PHILIPPE CAUVIN – « 6CD » Collection 1978-2015 – Chronique de Serge Korjanevski
C comme on le constate facilement, la « tranche » de chacun des 6 CDs de cette collection
A comporte une lettre, l’ensemble épelant – selon l’ordre choisi par l’artiste lui-même – son
U patronyme // sollicité pour les chroniquer, je l’ai fait pour ma part dans une perspective
V autre, en débutant par les productions récentes (Nu, Guitarvision) suivies de la tentative
I unique que constitue Des mots sur des notes, puis de Frôlements, enjambant les époques,
N pour clôturer avec les 2 albums en groupe (Philippe Cauvin Groupe, Philippe Cauvin Except)

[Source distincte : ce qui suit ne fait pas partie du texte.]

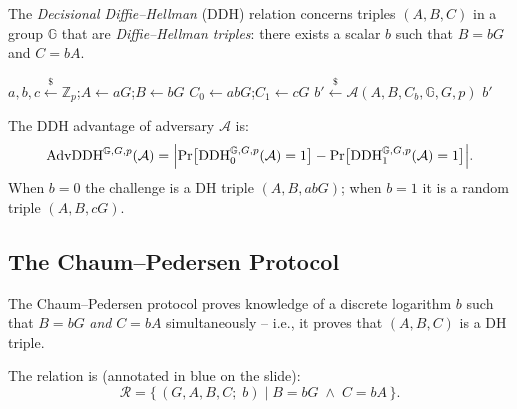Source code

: \documentclass[11pt]{article}
\theoremstyle{plain}
\theoremstyle{definition}
\newcommand{\Zp}{\mathbb{Z}_p}
\newcommand{\getsr}{\xleftarrow{\$}}
\begin{document}
The \emph{Decisional Diffie--Hellman} (DDH) relation concerns triples $(A, B, C)$ in a group $\mathbb{G}$ that are \emph{Diffie--Hellman triples}: there exists a scalar $b$ such that $B = bG$ and $C = bA$.

\begin{tcolorbox}[colback=yellow!8!white, colframe=orange!80!black,
                  title={DDH Problem (game formulation)}]
\begin{algorithmic}[1]
    \State $a, b, c \getsr \Zp$;\quad $A \leftarrow aG$;\quad $B \leftarrow bG$
    \State $C_0 \leftarrow abG$;\quad $C_1 \leftarrow cG$
    \State $b' \getsr \mathcal{A}(A, B, C_b, \mathbb{G}, G, p)$
    \State \Return $b'$
  \EndProcedure
\end{algorithmic}
\medskip
The DDH advantage of adversary $\mathcal{A}$ is:
\[
  \mathrm{AdvDDH}^{\mathbb{G},G,p}(\mathcal{A})
  = \Bigl|\Pr\bigl[\mathrm{DDH}_0^{\mathbb{G},G,p}(\mathcal{A})=1\bigr]
    - \Pr\bigl[\mathrm{DDH}_1^{\mathbb{G},G,p}(\mathcal{A})=1\bigr]\Bigr|.
\]
When $b=0$ the challenge is a DH triple $(A,B,abG)$; when $b=1$ it is a random triple $(A,B,cG)$.
\end{tcolorbox}

\subsection{The Chaum--Pedersen Protocol}

The Chaum--Pedersen protocol proves knowledge of a discrete logarithm $b$ such that $B = bG$ \emph{and} $C = bA$ simultaneously -- i.e., it proves that $(A,B,C)$ is a DH triple.

\medskip
The relation is (annotated in blue on the slide):
\[
  \mathcal{R} = \bigl\{\,(G, A, B, C;\; b) \;\big|\; B = bG \;\wedge\; C = bA\,\bigr\}.
\]
\end{document}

Cette parution à l’opposé de toute frilosité dont le premier et le dernier volumes, respectivement NU et GUITARVISION, en encadrent quatre autres constitués d’archives, représente donc le chaînon manquant entre les deux sorties discographiques initiales de Philippe sous son nom (CLIMAGE, MEMENTO) et VOIE NACREE, ce dernier album (avant-dernier chronologiquement parlant) perçu parfois comme l’album du retour.
https://youtu.be/$1
I / nu
Au long de nouvelles écoutes de NU, (me) saute aux oreilles une sorte de musique «globale » – pas métissée, pas mondialisée – mais genre de musique transgenre !
Philippe comme killer des frontières (musicales) ?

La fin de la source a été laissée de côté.